■ Exercise details
With pictures left out, output exactly the lines of the listing below from the line that has "mortalidad, ya que" to the line that has "Im letzten Schritt", both lines kept.
----------------------------------------
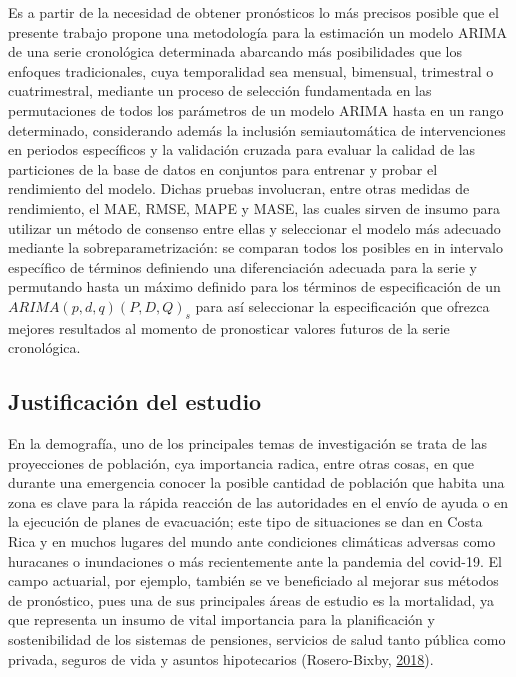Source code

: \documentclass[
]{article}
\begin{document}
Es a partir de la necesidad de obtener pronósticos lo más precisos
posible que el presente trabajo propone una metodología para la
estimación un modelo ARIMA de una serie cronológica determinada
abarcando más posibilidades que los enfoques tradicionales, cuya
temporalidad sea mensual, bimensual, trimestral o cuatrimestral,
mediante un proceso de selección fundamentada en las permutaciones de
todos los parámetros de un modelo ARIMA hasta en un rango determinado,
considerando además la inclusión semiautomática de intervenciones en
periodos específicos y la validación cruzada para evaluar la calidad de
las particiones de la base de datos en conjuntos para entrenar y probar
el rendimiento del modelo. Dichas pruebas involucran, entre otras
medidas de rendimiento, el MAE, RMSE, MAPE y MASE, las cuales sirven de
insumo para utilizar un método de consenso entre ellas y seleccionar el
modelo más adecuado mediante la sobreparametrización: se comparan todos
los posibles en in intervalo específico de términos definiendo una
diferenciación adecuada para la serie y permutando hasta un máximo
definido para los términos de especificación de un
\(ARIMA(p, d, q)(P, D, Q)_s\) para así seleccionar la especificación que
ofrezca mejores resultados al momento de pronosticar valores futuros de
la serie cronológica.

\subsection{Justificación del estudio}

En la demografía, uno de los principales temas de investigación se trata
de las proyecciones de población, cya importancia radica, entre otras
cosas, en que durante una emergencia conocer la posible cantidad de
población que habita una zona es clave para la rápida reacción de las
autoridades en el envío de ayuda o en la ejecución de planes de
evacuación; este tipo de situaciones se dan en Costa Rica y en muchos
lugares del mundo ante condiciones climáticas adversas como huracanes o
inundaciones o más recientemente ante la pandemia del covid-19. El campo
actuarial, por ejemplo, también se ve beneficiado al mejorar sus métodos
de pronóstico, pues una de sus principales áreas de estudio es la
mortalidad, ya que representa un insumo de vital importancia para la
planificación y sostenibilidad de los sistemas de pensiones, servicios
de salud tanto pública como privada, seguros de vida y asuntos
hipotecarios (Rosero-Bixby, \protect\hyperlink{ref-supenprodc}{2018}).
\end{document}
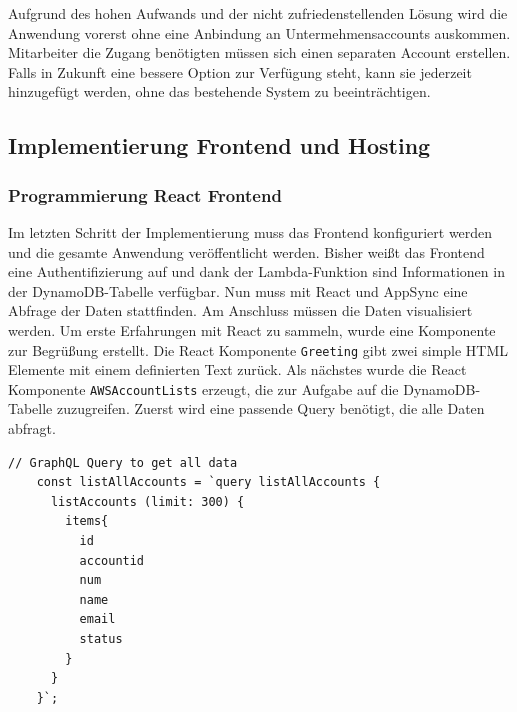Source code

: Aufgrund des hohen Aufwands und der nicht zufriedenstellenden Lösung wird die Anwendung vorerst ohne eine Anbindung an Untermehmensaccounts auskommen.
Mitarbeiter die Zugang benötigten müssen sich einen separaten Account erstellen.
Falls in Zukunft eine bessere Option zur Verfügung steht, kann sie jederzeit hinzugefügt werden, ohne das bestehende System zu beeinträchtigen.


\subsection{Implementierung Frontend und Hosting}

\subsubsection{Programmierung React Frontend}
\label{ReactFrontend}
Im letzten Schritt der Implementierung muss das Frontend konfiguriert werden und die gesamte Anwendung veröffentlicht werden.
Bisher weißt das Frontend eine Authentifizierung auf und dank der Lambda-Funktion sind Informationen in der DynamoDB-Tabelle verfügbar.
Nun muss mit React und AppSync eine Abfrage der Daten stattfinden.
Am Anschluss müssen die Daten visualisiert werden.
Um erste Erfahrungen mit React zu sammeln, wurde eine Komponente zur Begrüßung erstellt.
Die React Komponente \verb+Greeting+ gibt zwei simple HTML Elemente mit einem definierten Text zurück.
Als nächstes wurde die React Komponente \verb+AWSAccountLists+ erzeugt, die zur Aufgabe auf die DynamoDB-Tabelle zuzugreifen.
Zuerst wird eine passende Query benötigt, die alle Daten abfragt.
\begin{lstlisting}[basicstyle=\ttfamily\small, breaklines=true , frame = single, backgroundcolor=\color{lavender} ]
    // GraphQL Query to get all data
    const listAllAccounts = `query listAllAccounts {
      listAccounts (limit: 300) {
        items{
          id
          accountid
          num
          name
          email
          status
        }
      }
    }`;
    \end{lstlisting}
----------------------------------------
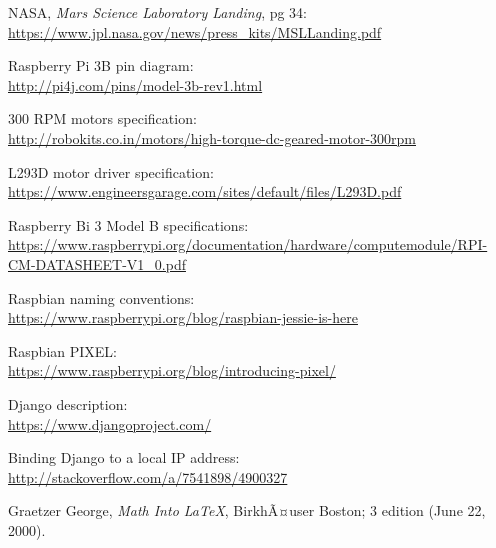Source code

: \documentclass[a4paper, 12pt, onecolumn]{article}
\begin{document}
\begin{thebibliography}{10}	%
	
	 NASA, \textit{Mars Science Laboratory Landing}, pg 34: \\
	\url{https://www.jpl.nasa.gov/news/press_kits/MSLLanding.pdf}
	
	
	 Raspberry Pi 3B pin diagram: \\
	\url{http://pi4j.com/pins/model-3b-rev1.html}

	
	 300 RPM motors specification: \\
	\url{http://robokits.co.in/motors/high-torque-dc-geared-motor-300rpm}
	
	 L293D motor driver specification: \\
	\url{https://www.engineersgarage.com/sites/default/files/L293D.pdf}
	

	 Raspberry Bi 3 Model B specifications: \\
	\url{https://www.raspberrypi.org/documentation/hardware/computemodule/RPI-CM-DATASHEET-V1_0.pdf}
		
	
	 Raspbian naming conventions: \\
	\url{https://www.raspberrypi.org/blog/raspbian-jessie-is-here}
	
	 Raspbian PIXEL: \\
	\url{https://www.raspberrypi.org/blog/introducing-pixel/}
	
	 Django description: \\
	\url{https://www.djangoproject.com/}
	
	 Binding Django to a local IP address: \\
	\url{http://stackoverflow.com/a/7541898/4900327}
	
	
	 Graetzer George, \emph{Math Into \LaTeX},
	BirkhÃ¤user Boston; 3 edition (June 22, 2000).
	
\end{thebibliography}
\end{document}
----------------------------------------
■ Answer box
mortalidad, ya que representa un insumo de vital importancia para la
planificación y sostenibilidad de los sistemas de pensiones, servicios
de salud tanto pública como privada, seguros de vida y asuntos
hipotecarios (Rosero-Bixby, \protect\hyperlink{ref-supenprodc}{2018}).
\end{document}
Source code

: Aufgrund des hohen Aufwands und der nicht zufriedenstellenden Lösung wird die Anwendung vorerst ohne eine Anbindung an Untermehmensaccounts auskommen.
Mitarbeiter die Zugang benötigten müssen sich einen separaten Account erstellen.
Falls in Zukunft eine bessere Option zur Verfügung steht, kann sie jederzeit hinzugefügt werden, ohne das bestehende System zu beeinträchtigen.


\subsection{Implementierung Frontend und Hosting}

\subsubsection{Programmierung React Frontend}
\label{ReactFrontend}
Im letzten Schritt der Implementierung muss das Frontend konfiguriert werden und die gesamte Anwendung veröffentlicht werden.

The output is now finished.